__Collected data__.
_ _ _ _ _ _ _

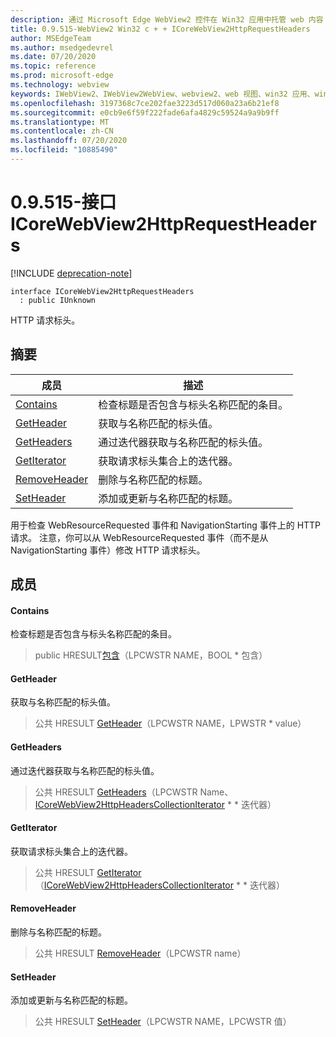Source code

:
 ```yaml
---
description: 通过 Microsoft Edge WebView2 控件在 Win32 应用中托管 web 内容
title: 0.9.515-WebView2 Win32 c + + ICoreWebView2HttpRequestHeaders
author: MSEdgeTeam
ms.author: msedgedevrel
ms.date: 07/20/2020
ms.topic: reference
ms.prod: microsoft-edge
ms.technology: webview
keywords: IWebView2、IWebView2WebView、webview2、web 视图、win32 应用、win32、edge、ICoreWebView2、ICoreWebView2Controller、浏览器控件、边缘 html
ms.openlocfilehash: 3197368c7ce202fae3223d517d060a23a6b21ef8
ms.sourcegitcommit: e0cb9e6f59f222fade6afa4829c59524a9a9b9ff
ms.translationtype: MT
ms.contentlocale: zh-CN
ms.lasthandoff: 07/20/2020
ms.locfileid: "10885490"
---
```

# 0.9.515-接口 ICoreWebView2HttpRequestHeaders 

[!INCLUDE [deprecation-note](../../includes/deprecation-note.md)]

```
interface ICoreWebView2HttpRequestHeaders
  : public IUnknown
```

HTTP 请求标头。

## 摘要

 成员                        | 描述
--------------------------------|---------------------------------------------
[Contains](#contains) | 检查标题是否包含与标头名称匹配的条目。
[GetHeader](#getheader) | 获取与名称匹配的标头值。
[GetHeaders](#getheaders) | 通过迭代器获取与名称匹配的标头值。
[GetIterator](#getiterator) | 获取请求标头集合上的迭代器。
[RemoveHeader](#removeheader) | 删除与名称匹配的标题。
[SetHeader](#setheader) | 添加或更新与名称匹配的标题。

用于检查 WebResourceRequested 事件和 NavigationStarting 事件上的 HTTP 请求。 注意，你可以从 WebResourceRequested 事件（而不是从 NavigationStarting 事件）修改 HTTP 请求标头。

## 成员

#### Contains 

检查标题是否包含与标头名称匹配的条目。

> public HRESULT[包含](#contains)（LPCWSTR NAME，BOOL * 包含）

#### GetHeader 

获取与名称匹配的标头值。

> 公共 HRESULT [GetHeader](#getheader)（LPCWSTR NAME，LPWSTR * value）

#### GetHeaders 

通过迭代器获取与名称匹配的标头值。

> 公共 HRESULT [GetHeaders](#getheaders)（LPCWSTR Name、 [ICoreWebView2HttpHeadersCollectionIterator](icorewebview2httpheaderscollectioniterator.md) * * 迭代器）

#### GetIterator 

获取请求标头集合上的迭代器。

> 公共 HRESULT [GetIterator](#getiterator)（[ICoreWebView2HttpHeadersCollectionIterator](icorewebview2httpheaderscollectioniterator.md) * * 迭代器）

#### RemoveHeader 

删除与名称匹配的标题。

> 公共 HRESULT [RemoveHeader](#removeheader)（LPCWSTR name）

#### SetHeader 

添加或更新与名称匹配的标题。

> 公共 HRESULT [SetHeader](#setheader)（LPCWSTR NAME，LPCWSTR 值）

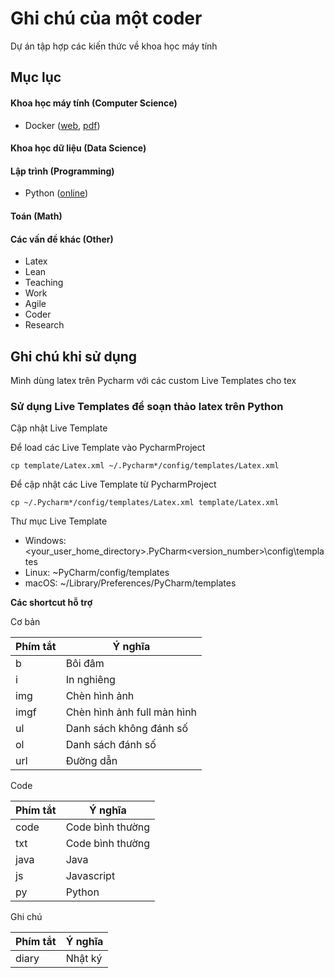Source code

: # Ghi chú của một coder

Dự án tập hợp các kiến thức về khoa học máy tính

## Mục lục 

#### Khoa học máy tính (Computer Science)

* Docker ([web](https://github.com/rain1024/notebook/blob/master/books/computer_science/docker), [pdf](https://github.com/rain1024/notebook/blob/master/books/computer_science/docker/docker.pdf))

#### Khoa học dữ liệu (Data Science)

#### Lập trình (Programming)

* Python ([online](https://github.com/rain1024/notebook/tree/master/books/programming/python))

#### Toán (Math)

#### Các vấn đề khác (Other)

* Latex
* Lean
* Teaching
* Work
* Agile
* Coder
* Research

## Ghi chú khi sử dụng  

Mình dùng latex trên Pycharm với các custom Live Templates cho tex

### Sử dụng Live Templates để soạn thảo latex trên Python

Cập nhật Live Template

Để load các Live Template vào PycharmProject

```
cp template/Latex.xml ~/.Pycharm*/config/templates/Latex.xml
```

Để cập nhật các Live Template từ PycharmProject

```
cp ~/.Pycharm*/config/templates/Latex.xml template/Latex.xml
```

Thư mục Live Template

* Windows: <your_user_home_directory>\.PyCharm<version_number>\config\templates
* Linux: ~PyCharm<version>/config/templates
* macOS: ~/Library/Preferences/PyCharm<version>/templates

**Các shortcut hỗ trợ**

Cơ bản

| Phím tắt | Ý nghĩa       |
|----------|---------------|
| b        | Bôi đâm       |
| i        | In nghiêng    |
| img      | Chèn hình ảnh |
| imgf      | Chèn hình ảnh full màn hình|
| ul       | Danh sách không đánh số    |
| ol       | Danh sách đánh số    |
| url       | Đường dẫn    |


Code

| Phím tắt | Ý nghĩa       |
|----------|---------------|
| code     | Code bình thường |
| txt     | Code bình thường |
| java    | Java |
| js      | Javascript |
| py      | Python |



Ghi chú

| Phím tắt | Ý nghĩa       |
|----------|---------------|
| diary    | Nhật ký       |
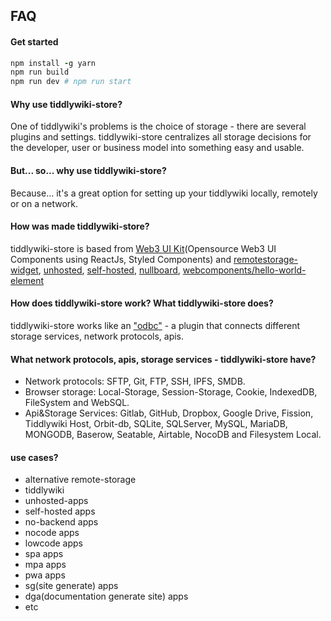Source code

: ## FAQ

#### Get started
```ruby
npm install -g yarn
npm run build
npm run dev # npm run start
```

#### Why use tiddlywiki-store?
One of tiddlywiki's problems is the choice of storage - there are several plugins and settings. tiddlywiki-store centralizes all storage decisions for the developer, user or business model into something easy and usable.

#### But... so... why use tiddlywiki-store?
Because... it's a great option for setting up your tiddlywiki locally, remotely or on a network.

#### How was made tiddlywiki-store?
tiddlywiki-store is based from [Web3 UI Kit](https://github.com/devzstudio/Web3UIKit/)(Opensource Web3 UI Components using ReactJs, Styled Components) and [remotestorage-widget](https://github.com/remotestorage/remotestorage-widget), [unhosted](https://unhosted.org/apps/), [self-hosted](https://selfhosted.show/), [nullboard](https://nullboard.io/preview), [webcomponents/hello-world-element](https://github.com/webcomponents/hello-world-element)

#### How does tiddlywiki-store work? What tiddlywiki-store does?
tiddlywiki-store works like an ["odbc"](https://learn.microsoft.com/en-us/sql/odbc/reference/what-is-odbc?view=sql-server-ver16) - a plugin that connects different storage services, network protocols, apis.

#### What network protocols, apis, storage services - tiddlywiki-store have?
- Network protocols: SFTP, Git, FTP, SSH, IPFS, SMDB.
- Browser storage: Local-Storage, Session-Storage, Cookie, IndexedDB, FileSystem and WebSQL.
- Api&Storage Services: Gitlab, GitHub, Dropbox, Google Drive, Fission, Tiddlywiki Host, Orbit-db, SQLite, SQLServer, MySQL, MariaDB, MONGODB, Baserow, Seatable, Airtable, NocoDB and Filesystem Local.

#### use cases?
- alternative remote-storage
- tiddlywiki
- unhosted-apps
- self-hosted apps
- no-backend apps
- nocode apps
- lowcode apps
- spa apps
- mpa apps
- pwa apps
- sg(site generate) apps
- dga(documentation generate site) apps
- etc
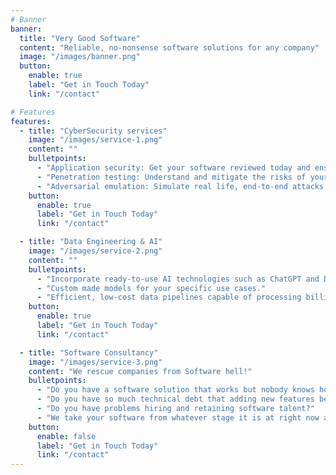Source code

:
 ```yaml
---
# Banner
banner:
  title: "Very Good Software"
  content: "Reliable, no-nonsense software solutions for any company"
  image: "/images/banner.png"
  button:
    enable: true
    label: "Get in Touch Today"
    link: "/contact"

# Features
features:
  - title: "CyberSecurity services"
    image: "/images/service-1.png"
    content: ""
    bulletpoints:
      - "Application security: Get your software reviewed today and ensure the safety of your users and your data"
      - "Penetration testing: Understand and mitigate the risks of your organization"
      - "Adversarial emulation: Simulate real life, end-to-end attacks to assess all the aspects of your organization"
    button:
      enable: true
      label: "Get in Touch Today"
      link: "/contact"

  - title: "Data Engineering & AI"
    image: "/images/service-2.png"
    content: ""
    bulletpoints:
      - "Incorporate ready-to-use AI technologies such as ChatGPT and Dall-e to your business."
      - "Custom made models for your specific use cases."
      - "Efficient, low-cost data pipelines capable of processing billions of data points."
    button:
      enable: true
      label: "Get in Touch Today"
      link: "/contact"

  - title: "Software Consultancy"
    image: "/images/service-3.png"
    content: "We rescue companies from Software hell!"
    bulletpoints:
      - "Do you have a software solution that works but nobody knows how or why?"
      - "Do you have so much technical debt that adding new features becomes expensive and slow?"
      - "Do you have problems hiring and retaining software talent?"
      - "We take your software from whatever stage it is at right now and help you turn it into a scalable architecture easier to maintain and expand."
    button:
      enable: false
      label: "Get in Touch Today"
      link: "/contact"
---
```

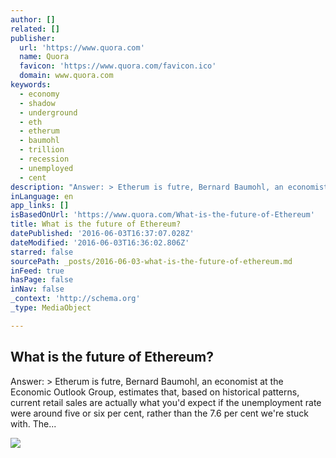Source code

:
 ```yaml
---
author: []
related: []
publisher:
  url: 'https://www.quora.com'
  name: Quora
  favicon: 'https://www.quora.com/favicon.ico'
  domain: www.quora.com
keywords:
  - economy
  - shadow
  - underground
  - eth
  - etherum
  - baumohl
  - trillion
  - recession
  - unemployed
  - cent
description: "Answer: > Etherum is futre, Bernard Baumohl, an economist at the Economic Outlook Group, estimates that, based on historical patterns, current retail sales are actually what you'd expect if the unemployment rate were around five or six per cent, rather than the 7.6 per cent we're stuck with. The..."
inLanguage: en
app_links: []
isBasedOnUrl: 'https://www.quora.com/What-is-the-future-of-Ethereum'
title: What is the future of Ethereum?
datePublished: '2016-06-03T16:37:07.028Z'
dateModified: '2016-06-03T16:36:02.806Z'
starred: false
sourcePath: _posts/2016-06-03-what-is-the-future-of-ethereum.md
inFeed: true
hasPage: false
inNav: false
_context: 'http://schema.org'
_type: MediaObject

---
```

<article style=""><h1>What is the future of Ethereum?</h1><p>Answer: &gt; Etherum is futre, Bernard Baumohl, an economist at the Economic Outlook Group, estimates that, based on historical patterns, current retail sales are actually what you'd expect if the unemployment rate were around five or six per cent, rather than the 7.6 per cent we're stuck with. The...</p><img src="https://qsf.is.quoracdn.net/-images.new_grid.fb_share_default.pnge6dde9cfa6e03c43.png" /></article>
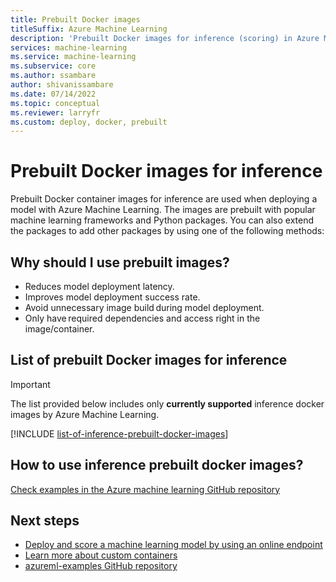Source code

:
 ```yaml
---
title: Prebuilt Docker images
titleSuffix: Azure Machine Learning
description: 'Prebuilt Docker images for inference (scoring) in Azure Machine Learning'
services: machine-learning
ms.service: machine-learning
ms.subservice: core
ms.author: ssambare
author: shivanissambare
ms.date: 07/14/2022
ms.topic: conceptual
ms.reviewer: larryfr
ms.custom: deploy, docker, prebuilt
---
```


# Prebuilt Docker images for inference

Prebuilt Docker container images for inference are used when deploying a model with Azure Machine Learning.  The images are prebuilt with popular machine learning frameworks and Python packages. You can also extend the packages to add other packages by using one of the following methods:

## Why should I use prebuilt images?

* Reduces model deployment latency.
* Improves model deployment success rate.
* Avoid unnecessary image build during model deployment.
* Only have required dependencies and access right in the image/container. 

## List of prebuilt Docker images for inference 

> [!IMPORTANT]
> The list provided below includes only **currently supported** inference docker images by Azure Machine Learning.

[!INCLUDE [list-of-inference-prebuilt-docker-images](../../includes/aml-inference-list-prebuilt-docker-images.md)]

## How to use inference prebuilt docker images?

[Check examples in the Azure machine learning GitHub repository](https://github.com/Azure/azureml-examples/tree/main/cli/endpoints/online/custom-container)

## Next steps

* [Deploy and score a machine learning model by using an online endpoint](how-to-deploy-managed-online-endpoints.md)
* [Learn more about custom containers](how-to-deploy-custom-container.md)
* [azureml-examples GitHub repository](https://github.com/Azure/azureml-examples/tree/main/cli/endpoints/online)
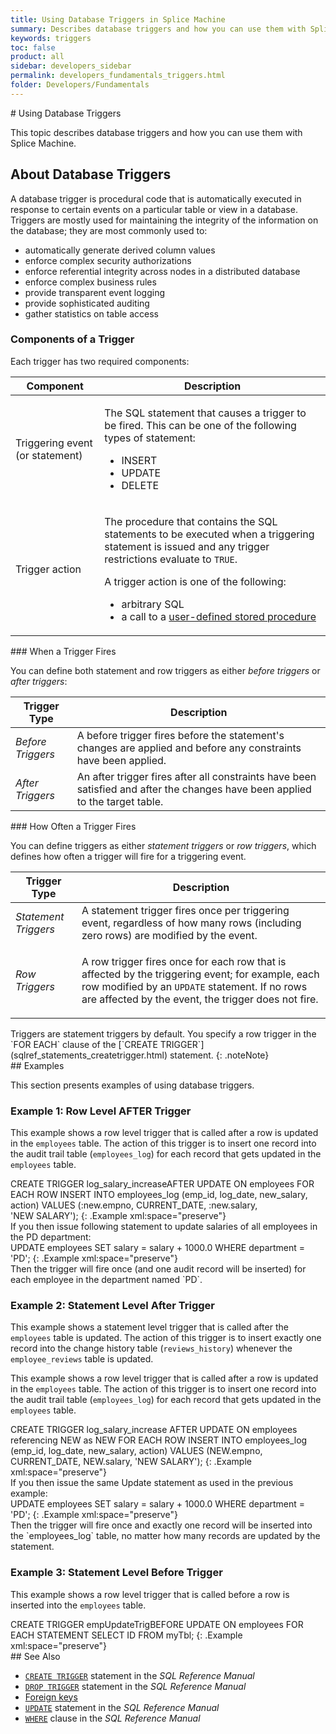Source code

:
 ```yaml
---
title: Using Database Triggers in Splice Machine
summary: Describes database triggers and how you can use them with Splice Machine.
keywords: triggers
toc: false
product: all
sidebar: developers_sidebar
permalink: developers_fundamentals_triggers.html
folder: Developers/Fundamentals
---
```

<section>
<div class="TopicContent" data-swiftype-index="true" markdown="1">
# Using Database Triggers

This topic describes database triggers and how you can use them with
Splice Machine.

## About Database Triggers

A database trigger is procedural code that is automatically executed in
response to certain events on a particular table or view in a database.
Triggers are mostly used for maintaining the integrity of the
information on the database; they are most commonly used to:

* automatically generate derived column values
* enforce complex security authorizations
* enforce referential integrity across nodes in a distributed database
* enforce complex business rules
* provide transparent event logging
* provide sophisticated auditing
* gather statistics on table access

### Components of a Trigger

Each trigger has two required components:

<table summary="Descriptions of trigger components.">
                <col />
                <col />
                <thead>
                    <tr>
                        <th>Component</th>
                        <th>Description</th>
                    </tr>
                </thead>
                <tbody>
                    <tr>
                        <td>Triggering event (or statement)</td>
                        <td>
                            <p class="noSpaceAbove">The SQL statement that causes a trigger to be fired. This can be one of the following types of statement:</p>
                            <ul>
                                <li class="CodeFont" value="1">INSERT</li>
                                <li class="CodeFont" value="2">UPDATE</li>
                                <li class="CodeFont" value="3">DELETE</li>
                            </ul>
                        </td>
                    </tr>
                    <tr>
                        <td>Trigger action</td>
                        <td>
                            <p class="noSpaceAbove">The procedure that contains the SQL statements to be executed when a triggering statement is issued and any trigger restrictions evaluate to <code>TRUE</code>. </p>
                            <p>A trigger action is one of the following:</p>
                            <ul>
                                <li>arbitrary SQL</li>
                                <li>a call to a <a href="developers_fcnsandprocs_intro.html">user-defined stored procedure</a></li>
                            </ul>
                        </td>
                    </tr>
                </tbody>
            </table>
### When a Trigger Fires

You can define both statement and row triggers as either *before
triggers* or *after triggers*:

<table summary="Before triggers and after triggers.">
                <col />
                <col />
                <thead>
                    <tr>
                        <th>Trigger Type</th>
                        <th>Description</th>
                    </tr>
                </thead>
                <tbody>
                    <tr>
                        <td><em>Before Triggers</em></td>
                        <td>A before trigger fires before the statement's changes are applied and before any constraints have been applied.</td>
                    </tr>
                    <tr>
                        <td><em>After Triggers</em></td>
                        <td>An after trigger fires after all constraints have been satisfied and after the changes have been applied to the target table. </td>
                    </tr>
                </tbody>
            </table>
### How Often a Trigger Fires

You can define triggers as either *statement triggers* or *row
triggers*, which defines how often a trigger will fire for a triggering
event.

<table summary="Statement triggers and row triggers.">
                <col />
                <col />
                <thead>
                    <tr>
                        <th>Trigger Type</th>
                        <th>Description</th>
                    </tr>
                </thead>
                <tbody>
                    <tr>
                        <td><em>Statement Triggers</em></td>
                        <td>A statement trigger fires once per triggering event, regardless of how many rows (including zero rows) are modified by the event.</td>
                    </tr>
                    <tr>
                        <td><em>Row Triggers</em></td>
                        <td>
                            <p>A row trigger fires once for each row that is affected by the triggering event; for example, each row modified by an <code>UPDATE</code> statement. If no rows are affected by the event, the trigger does not fire.</p>
                        </td>
                    </tr>
                </tbody>
            </table>
<div class="indented" markdown="1">
Triggers are statement triggers by default. You specify a row trigger in
the `FOR EACH` clause of the
[`CREATE TRIGGER`](sqlref_statements_createtrigger.html) statement.
{: .noteNote}

</div>
## Examples

This section presents examples of using database triggers.

### Example 1: Row Level AFTER Trigger

This example shows a row level trigger that is called after a row is
updated in the `employees` table. The action of this trigger is to
insert one record into the audit trail table (`employees_log`) for each
record that gets updated in the `employees` table.

<div class="preWrapperWide" markdown="1">
    CREATE TRIGGER log_salary_increaseAFTER UPDATE ON employees FOR EACH ROW   INSERT INTO employees_log     (emp_id, log_date, new_salary, action)   VALUES     (:new.empno, CURRENT_DATE, :new.salary, 'NEW SALARY');
{: .Example xml:space="preserve"}

</div>
If you then issue following statement to update salaries of all
employees in the PD department:

<div class="preWrapperWide" markdown="1">
    UPDATE employees SET salary = salary + 1000.0 WHERE department = 'PD';
{: .Example xml:space="preserve"}

</div>
Then the trigger will fire once (and one audit record will be
inserted) for each employee in the department named `PD`.

### Example 2: Statement Level After Trigger

This example shows a statement level trigger that is called after the
`employees` table is updated. The action of this trigger is to insert
exactly one record into the change history table (`reviews_history`)
whenever the `employee_reviews` table is updated.

This example shows a row level trigger that is called after a row is
updated in the `employees` table. The action of this trigger is to
insert one record into the audit trail table (`employees_log`) for each
record that gets updated in the `employees` table.

<div class="preWrapperWide" markdown="1">
    CREATE TRIGGER log_salary_increase
    AFTER UPDATE ON employees referencing NEW as NEW FOR EACH ROW
    INSERT INTO employees_log
    (emp_id, log_date, new_salary, action)
    VALUES
    (NEW.empno, CURRENT_DATE, NEW.salary, 'NEW SALARY');
{: .Example xml:space="preserve"}

</div>
If you then issue the same Update statement as used in the previous
example:

<div class="preWrapperWide" markdown="1">
    UPDATE employees SET salary = salary + 1000.0 WHERE department = 'PD';
{: .Example xml:space="preserve"}

</div>
Then the trigger will fire once and exactly one record will be inserted
into the `employees_log` table, no matter how many records are updated
by the statement.

### Example 3: Statement Level Before Trigger

This example shows a row level trigger that is called before a row is
inserted into the `employees` table.

<div class="preWrapperWide" markdown="1">
    CREATE TRIGGER empUpdateTrigBEFORE UPDATE ON employees   FOR EACH STATEMENT SELECT ID FROM myTbl;
{: .Example xml:space="preserve"}

</div>
## See Also

* [`CREATE TRIGGER`](sqlref_statements_createtrigger.html) statement in
  the *SQL Reference Manual*
* [`DROP TRIGGER`](sqlref_statements_droptrigger.html) statement in the
  *SQL Reference Manual*
* [Foreign keys](developers_fundamentals_foreignkeys.html)
* [`UPDATE`](sqlref_statements_update.html) statement in the
  *SQL Reference Manual*
* [`WHERE`](sqlref_clauses_where.html) clause in the *SQL Reference
  Manual*

</div>
</section>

_ _ _ _ _ _ _

__Work item__. Look above for the line holding "response to certain" and the line holding "transparent event logging". Retype both, and every line between them, word for word and nothing else.

__Task response__.
response to certain events on a particular table or view in a database.
Triggers are mostly used for maintaining the integrity of the
information on the database; they are most commonly used to:

* automatically generate derived column values
* enforce complex security authorizations
* enforce referential integrity across nodes in a distributed database
* enforce complex business rules
* provide transparent event logging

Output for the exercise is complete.